### YOUR TASK
Find the lines of the material below that include the string "inside", then copy each one.
/---
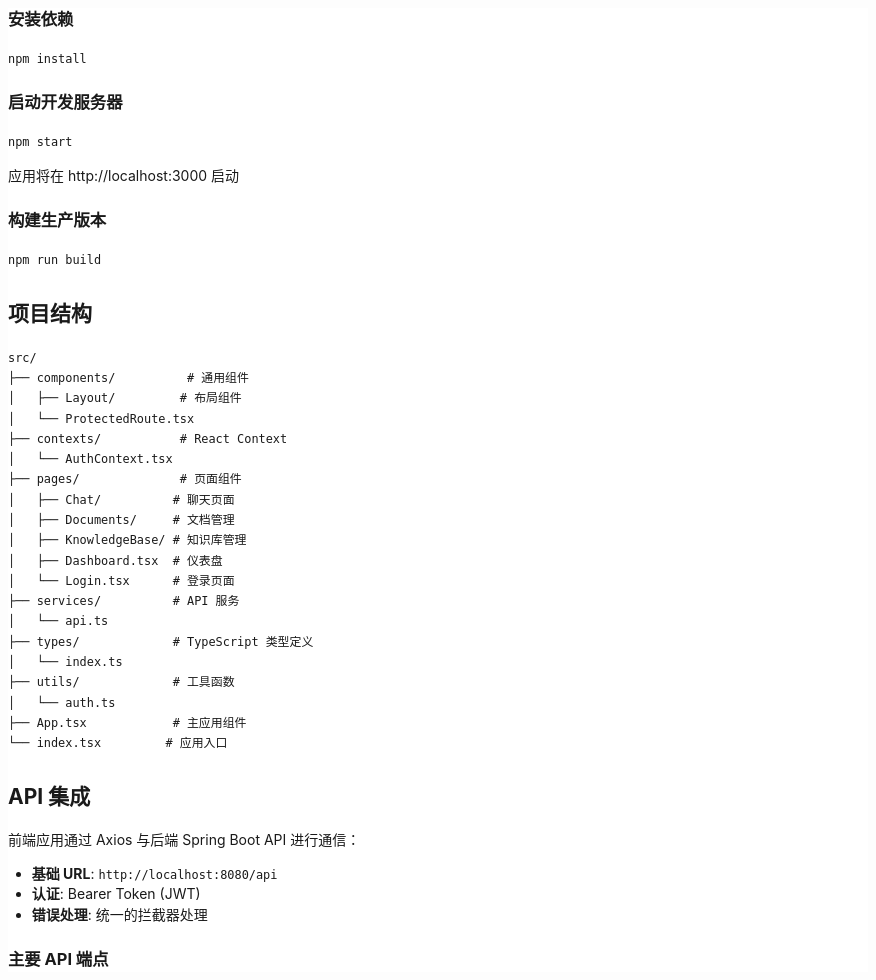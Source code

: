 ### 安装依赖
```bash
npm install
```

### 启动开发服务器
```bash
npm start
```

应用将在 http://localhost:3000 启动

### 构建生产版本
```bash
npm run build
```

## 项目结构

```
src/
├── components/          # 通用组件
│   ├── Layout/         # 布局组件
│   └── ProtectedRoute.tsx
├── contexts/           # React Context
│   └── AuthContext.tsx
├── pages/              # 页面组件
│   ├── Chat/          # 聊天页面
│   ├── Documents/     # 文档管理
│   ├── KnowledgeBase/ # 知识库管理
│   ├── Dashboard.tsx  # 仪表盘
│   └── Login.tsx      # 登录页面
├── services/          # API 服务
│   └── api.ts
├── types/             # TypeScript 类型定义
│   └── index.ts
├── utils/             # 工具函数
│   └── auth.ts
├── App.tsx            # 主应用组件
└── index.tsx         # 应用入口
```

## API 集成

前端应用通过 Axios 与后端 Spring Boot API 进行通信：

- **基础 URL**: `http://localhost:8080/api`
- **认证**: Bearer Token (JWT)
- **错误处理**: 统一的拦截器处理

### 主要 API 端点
\---
/---
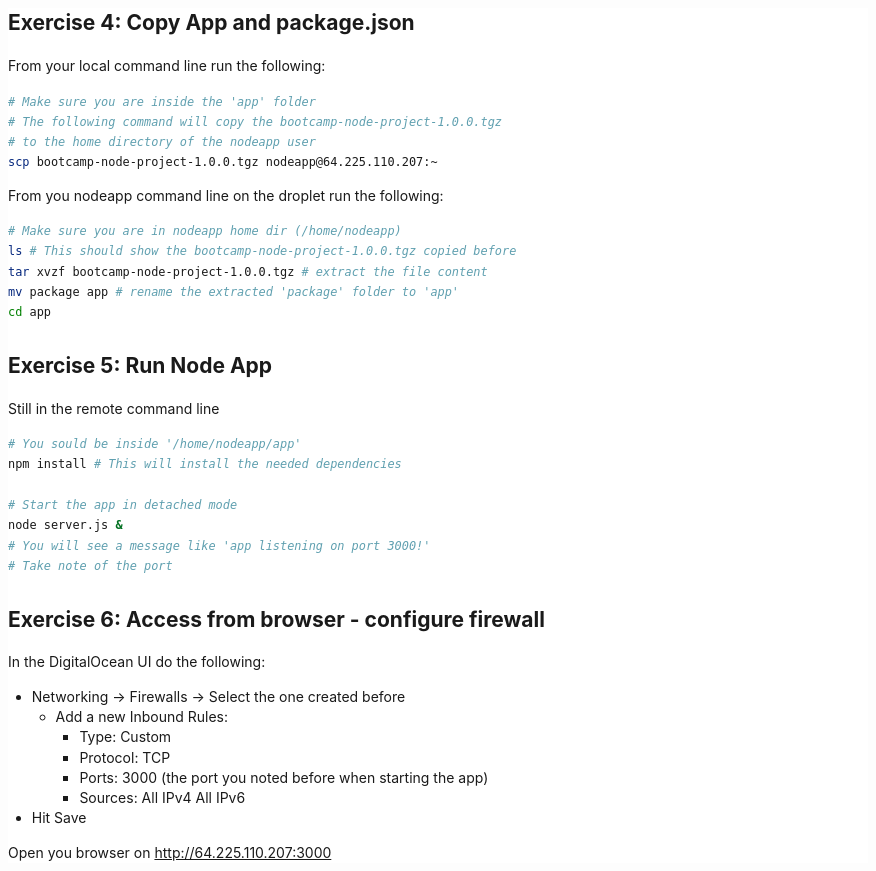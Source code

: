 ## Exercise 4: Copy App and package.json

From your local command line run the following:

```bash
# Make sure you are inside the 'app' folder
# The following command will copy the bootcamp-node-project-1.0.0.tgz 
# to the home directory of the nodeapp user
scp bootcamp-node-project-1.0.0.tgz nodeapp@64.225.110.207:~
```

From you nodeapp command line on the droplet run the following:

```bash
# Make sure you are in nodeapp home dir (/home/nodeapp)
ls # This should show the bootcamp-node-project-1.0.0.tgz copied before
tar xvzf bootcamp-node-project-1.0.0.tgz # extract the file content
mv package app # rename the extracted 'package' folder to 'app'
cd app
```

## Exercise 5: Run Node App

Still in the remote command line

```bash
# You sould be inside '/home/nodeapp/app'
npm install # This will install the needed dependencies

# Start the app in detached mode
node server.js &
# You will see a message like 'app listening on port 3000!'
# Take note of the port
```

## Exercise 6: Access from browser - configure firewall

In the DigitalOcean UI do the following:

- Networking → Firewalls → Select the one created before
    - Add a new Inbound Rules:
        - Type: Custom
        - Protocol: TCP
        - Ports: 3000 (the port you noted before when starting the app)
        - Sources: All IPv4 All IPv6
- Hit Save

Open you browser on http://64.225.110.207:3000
\---
### SOLUTION TO THIS PROBLEM
# Make sure you are inside the 'app' folder
# You sould be inside '/home/nodeapp/app'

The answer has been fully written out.